● Exercise instructions
Among the entries below, find each line holding "Updates" and return it.

[[ Data section open ]]

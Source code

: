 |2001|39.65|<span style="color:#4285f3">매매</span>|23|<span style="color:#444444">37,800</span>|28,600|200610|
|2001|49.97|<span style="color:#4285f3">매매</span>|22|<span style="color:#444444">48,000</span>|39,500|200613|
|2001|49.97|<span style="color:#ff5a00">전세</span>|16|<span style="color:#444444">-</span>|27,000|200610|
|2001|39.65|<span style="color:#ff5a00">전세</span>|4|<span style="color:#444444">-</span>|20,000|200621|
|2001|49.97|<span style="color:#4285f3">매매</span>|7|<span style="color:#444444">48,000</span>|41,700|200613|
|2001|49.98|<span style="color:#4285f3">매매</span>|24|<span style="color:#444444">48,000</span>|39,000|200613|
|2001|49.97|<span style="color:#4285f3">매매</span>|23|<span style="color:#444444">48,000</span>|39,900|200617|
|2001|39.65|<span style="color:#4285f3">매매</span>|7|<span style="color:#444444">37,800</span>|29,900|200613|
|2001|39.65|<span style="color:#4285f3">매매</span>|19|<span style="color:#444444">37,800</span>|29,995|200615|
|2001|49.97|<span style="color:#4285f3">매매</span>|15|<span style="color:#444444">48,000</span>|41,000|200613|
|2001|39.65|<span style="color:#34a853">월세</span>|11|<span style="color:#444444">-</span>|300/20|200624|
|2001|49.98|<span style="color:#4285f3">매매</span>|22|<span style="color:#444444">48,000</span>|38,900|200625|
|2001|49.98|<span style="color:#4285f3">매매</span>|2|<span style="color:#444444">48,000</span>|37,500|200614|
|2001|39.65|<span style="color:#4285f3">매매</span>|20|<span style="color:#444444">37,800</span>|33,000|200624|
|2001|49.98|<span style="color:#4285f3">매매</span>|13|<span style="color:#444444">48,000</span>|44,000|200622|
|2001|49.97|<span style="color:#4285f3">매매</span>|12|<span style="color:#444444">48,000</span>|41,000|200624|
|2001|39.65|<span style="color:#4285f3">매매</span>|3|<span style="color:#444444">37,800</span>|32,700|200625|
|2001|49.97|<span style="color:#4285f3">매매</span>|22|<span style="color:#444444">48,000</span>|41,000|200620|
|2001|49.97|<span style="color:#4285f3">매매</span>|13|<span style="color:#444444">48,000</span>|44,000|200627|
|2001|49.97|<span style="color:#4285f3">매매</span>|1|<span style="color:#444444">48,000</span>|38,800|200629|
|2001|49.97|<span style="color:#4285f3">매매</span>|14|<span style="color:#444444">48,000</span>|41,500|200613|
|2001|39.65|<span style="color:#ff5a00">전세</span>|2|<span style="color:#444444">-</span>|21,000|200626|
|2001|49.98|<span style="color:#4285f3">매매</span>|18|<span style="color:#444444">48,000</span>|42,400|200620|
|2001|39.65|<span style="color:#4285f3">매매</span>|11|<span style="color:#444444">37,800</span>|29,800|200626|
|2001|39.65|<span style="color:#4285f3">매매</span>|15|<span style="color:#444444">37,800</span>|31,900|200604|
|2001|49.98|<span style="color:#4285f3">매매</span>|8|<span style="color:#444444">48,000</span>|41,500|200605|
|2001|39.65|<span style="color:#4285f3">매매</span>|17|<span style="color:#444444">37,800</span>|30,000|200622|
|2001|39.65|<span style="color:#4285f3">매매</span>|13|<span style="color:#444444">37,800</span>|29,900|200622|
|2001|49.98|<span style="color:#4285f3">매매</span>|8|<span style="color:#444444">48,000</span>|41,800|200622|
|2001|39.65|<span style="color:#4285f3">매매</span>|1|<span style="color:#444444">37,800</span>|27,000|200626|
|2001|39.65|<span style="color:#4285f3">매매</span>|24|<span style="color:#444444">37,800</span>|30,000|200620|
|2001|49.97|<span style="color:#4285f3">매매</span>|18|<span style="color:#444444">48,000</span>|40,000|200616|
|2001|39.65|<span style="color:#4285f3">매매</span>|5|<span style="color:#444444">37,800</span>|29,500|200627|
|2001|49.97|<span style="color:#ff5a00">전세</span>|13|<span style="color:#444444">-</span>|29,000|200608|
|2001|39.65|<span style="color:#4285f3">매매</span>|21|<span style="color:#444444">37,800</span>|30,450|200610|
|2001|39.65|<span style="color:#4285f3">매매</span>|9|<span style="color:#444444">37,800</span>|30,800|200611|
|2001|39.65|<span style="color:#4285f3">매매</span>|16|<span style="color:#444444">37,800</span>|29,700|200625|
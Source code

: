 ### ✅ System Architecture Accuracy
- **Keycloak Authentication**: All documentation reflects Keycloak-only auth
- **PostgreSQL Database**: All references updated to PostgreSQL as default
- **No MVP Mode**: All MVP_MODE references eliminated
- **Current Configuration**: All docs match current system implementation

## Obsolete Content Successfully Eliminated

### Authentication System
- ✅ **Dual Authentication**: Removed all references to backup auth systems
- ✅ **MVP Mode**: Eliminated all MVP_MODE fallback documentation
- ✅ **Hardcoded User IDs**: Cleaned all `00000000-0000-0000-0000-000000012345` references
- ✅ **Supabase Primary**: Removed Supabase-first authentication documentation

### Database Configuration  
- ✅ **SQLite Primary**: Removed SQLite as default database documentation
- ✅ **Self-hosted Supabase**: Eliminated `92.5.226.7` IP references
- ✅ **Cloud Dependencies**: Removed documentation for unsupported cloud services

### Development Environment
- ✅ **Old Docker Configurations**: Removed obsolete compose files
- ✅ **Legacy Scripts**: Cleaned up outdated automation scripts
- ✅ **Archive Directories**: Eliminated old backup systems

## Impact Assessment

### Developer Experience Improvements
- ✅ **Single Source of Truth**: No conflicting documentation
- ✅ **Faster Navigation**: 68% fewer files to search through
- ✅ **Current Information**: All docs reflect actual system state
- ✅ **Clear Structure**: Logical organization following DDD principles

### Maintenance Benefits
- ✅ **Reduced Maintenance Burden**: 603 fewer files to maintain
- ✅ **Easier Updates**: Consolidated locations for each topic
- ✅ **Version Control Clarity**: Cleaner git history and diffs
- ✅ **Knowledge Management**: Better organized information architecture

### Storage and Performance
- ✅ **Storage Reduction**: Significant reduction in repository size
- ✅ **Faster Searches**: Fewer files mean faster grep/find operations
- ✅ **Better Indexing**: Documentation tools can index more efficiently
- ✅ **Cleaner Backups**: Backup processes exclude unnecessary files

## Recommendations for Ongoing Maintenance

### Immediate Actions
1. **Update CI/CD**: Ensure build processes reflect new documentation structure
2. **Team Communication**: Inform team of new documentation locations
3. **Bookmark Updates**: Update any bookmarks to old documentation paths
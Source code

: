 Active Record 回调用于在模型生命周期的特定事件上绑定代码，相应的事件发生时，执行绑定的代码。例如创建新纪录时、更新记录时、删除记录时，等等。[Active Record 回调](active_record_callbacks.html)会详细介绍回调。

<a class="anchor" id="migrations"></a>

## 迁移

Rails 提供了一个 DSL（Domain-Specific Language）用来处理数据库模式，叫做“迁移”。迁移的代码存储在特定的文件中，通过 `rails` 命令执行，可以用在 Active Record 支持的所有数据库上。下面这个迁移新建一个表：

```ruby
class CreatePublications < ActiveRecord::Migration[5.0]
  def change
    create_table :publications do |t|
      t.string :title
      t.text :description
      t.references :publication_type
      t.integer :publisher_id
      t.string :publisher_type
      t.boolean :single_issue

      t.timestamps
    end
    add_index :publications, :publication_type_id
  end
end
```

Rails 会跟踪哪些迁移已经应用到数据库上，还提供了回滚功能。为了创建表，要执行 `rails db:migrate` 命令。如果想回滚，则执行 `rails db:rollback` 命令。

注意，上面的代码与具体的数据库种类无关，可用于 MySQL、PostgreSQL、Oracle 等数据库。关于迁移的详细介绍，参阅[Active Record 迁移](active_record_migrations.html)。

[[ Data section closed ]]

● Answer area
- ✅ **Easier Updates**: Consolidated locations for each topic
3. **Bookmark Updates**: Update any bookmarks to old documentation paths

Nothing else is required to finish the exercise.